• **SUPPLIED DATA**:
· · · · · · ·
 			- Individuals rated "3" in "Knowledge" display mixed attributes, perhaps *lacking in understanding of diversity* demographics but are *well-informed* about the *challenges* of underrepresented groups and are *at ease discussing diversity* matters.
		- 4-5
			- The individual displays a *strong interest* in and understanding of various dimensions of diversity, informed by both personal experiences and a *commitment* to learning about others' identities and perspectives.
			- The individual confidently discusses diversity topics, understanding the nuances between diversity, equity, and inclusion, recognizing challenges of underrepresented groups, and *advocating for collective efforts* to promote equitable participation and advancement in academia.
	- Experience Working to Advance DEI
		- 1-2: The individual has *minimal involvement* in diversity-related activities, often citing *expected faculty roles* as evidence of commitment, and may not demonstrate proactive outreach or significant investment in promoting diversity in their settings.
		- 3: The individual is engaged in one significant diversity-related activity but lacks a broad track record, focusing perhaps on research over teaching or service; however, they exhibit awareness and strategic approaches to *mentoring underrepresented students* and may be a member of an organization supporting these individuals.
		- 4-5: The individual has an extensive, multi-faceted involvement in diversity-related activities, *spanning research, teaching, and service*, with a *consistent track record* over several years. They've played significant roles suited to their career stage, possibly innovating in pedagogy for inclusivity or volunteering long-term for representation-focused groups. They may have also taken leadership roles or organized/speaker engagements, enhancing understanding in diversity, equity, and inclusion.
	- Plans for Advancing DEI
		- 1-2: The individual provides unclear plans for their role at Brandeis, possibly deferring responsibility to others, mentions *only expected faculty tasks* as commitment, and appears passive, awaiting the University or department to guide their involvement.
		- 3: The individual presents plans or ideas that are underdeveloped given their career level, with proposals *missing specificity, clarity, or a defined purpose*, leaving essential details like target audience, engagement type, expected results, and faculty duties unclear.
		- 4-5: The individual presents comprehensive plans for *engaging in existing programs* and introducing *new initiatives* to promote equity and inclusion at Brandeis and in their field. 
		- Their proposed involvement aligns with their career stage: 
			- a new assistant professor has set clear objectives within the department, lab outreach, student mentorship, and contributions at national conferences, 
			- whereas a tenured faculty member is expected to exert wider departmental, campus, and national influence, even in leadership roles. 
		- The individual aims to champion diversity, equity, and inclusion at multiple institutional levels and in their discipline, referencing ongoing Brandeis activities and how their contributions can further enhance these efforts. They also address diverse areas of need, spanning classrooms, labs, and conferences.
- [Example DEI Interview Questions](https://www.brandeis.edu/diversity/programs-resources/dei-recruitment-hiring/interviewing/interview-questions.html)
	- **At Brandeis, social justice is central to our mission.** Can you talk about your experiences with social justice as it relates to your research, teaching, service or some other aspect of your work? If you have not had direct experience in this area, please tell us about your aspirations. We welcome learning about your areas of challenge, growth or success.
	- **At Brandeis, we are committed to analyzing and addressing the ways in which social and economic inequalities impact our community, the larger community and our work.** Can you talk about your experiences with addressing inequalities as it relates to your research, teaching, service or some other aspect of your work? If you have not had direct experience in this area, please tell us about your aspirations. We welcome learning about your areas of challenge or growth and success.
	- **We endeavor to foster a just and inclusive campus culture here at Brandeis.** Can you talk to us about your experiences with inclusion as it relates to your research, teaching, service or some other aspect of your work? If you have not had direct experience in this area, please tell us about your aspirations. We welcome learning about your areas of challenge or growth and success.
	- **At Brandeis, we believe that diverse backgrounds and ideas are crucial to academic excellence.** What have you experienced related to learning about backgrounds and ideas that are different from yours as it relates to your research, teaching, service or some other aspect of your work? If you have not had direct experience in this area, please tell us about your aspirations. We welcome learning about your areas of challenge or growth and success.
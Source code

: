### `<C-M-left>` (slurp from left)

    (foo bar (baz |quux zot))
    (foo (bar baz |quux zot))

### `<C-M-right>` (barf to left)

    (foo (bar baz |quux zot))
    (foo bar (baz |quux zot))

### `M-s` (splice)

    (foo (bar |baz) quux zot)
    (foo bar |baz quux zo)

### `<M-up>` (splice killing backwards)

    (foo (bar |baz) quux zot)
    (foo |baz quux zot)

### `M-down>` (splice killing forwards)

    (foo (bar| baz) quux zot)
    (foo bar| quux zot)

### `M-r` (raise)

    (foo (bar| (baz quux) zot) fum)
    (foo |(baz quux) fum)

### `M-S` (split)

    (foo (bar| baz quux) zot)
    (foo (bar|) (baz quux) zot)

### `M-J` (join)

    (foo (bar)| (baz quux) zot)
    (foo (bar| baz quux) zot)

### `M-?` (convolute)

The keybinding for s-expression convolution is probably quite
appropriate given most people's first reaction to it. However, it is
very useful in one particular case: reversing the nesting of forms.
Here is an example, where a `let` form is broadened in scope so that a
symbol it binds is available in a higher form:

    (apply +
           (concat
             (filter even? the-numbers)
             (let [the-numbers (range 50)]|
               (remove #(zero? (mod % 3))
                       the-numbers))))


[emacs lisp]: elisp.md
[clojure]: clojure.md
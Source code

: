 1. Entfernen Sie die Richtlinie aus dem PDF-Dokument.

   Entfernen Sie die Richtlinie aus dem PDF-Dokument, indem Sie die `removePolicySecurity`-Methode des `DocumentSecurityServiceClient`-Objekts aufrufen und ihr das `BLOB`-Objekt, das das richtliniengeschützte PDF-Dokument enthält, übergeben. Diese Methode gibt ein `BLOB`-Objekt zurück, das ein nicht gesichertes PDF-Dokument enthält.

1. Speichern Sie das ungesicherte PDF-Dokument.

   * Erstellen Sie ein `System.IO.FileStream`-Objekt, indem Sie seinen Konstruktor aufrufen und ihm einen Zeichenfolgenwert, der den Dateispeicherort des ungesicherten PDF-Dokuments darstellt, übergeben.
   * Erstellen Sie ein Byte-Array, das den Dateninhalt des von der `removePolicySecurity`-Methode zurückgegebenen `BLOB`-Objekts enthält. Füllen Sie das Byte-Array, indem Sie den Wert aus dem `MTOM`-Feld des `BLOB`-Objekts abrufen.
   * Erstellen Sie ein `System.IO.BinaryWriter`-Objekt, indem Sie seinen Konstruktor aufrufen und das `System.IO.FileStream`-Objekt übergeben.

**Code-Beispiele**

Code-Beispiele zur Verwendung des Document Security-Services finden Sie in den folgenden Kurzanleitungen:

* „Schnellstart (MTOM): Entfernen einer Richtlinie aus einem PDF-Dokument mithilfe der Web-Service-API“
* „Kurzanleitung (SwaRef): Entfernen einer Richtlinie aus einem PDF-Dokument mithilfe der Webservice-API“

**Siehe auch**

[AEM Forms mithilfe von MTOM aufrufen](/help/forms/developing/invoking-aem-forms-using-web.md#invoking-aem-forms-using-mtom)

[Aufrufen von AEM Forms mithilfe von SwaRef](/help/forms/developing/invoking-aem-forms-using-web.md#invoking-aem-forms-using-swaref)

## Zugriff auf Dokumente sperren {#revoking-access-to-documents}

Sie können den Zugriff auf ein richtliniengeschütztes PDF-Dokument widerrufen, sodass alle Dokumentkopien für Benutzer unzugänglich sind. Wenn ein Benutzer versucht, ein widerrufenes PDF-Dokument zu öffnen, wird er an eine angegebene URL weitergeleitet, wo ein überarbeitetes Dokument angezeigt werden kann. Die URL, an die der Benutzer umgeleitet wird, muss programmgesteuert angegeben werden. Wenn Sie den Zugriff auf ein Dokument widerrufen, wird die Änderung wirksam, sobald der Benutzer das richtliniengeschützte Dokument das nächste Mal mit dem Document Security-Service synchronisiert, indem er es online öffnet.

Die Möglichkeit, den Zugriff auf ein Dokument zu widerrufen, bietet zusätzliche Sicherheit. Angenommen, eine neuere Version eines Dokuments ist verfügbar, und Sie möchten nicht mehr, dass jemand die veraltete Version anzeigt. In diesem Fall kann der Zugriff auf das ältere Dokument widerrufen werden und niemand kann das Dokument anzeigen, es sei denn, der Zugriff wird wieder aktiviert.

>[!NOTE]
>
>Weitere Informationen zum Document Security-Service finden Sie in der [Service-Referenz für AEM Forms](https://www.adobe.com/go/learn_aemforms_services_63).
· · · · · · ·
• **WHAT THE TASK ASKS**: Reproduce the lines of the entries above from the one with "Entfernen Sie die Richtlinie aus dem PDF-Dokument, indem" to the one with "1. Speichern Sie", both included, exactly and without any other line.

• **SOLUTION TO THE PROBLEM**:
   Entfernen Sie die Richtlinie aus dem PDF-Dokument, indem Sie die `removePolicySecurity`-Methode des `DocumentSecurityServiceClient`-Objekts aufrufen und ihr das `BLOB`-Objekt, das das richtliniengeschützte PDF-Dokument enthält, übergeben. Diese Methode gibt ein `BLOB`-Objekt zurück, das ein nicht gesichertes PDF-Dokument enthält.

1. Speichern Sie das ungesicherte PDF-Dokument.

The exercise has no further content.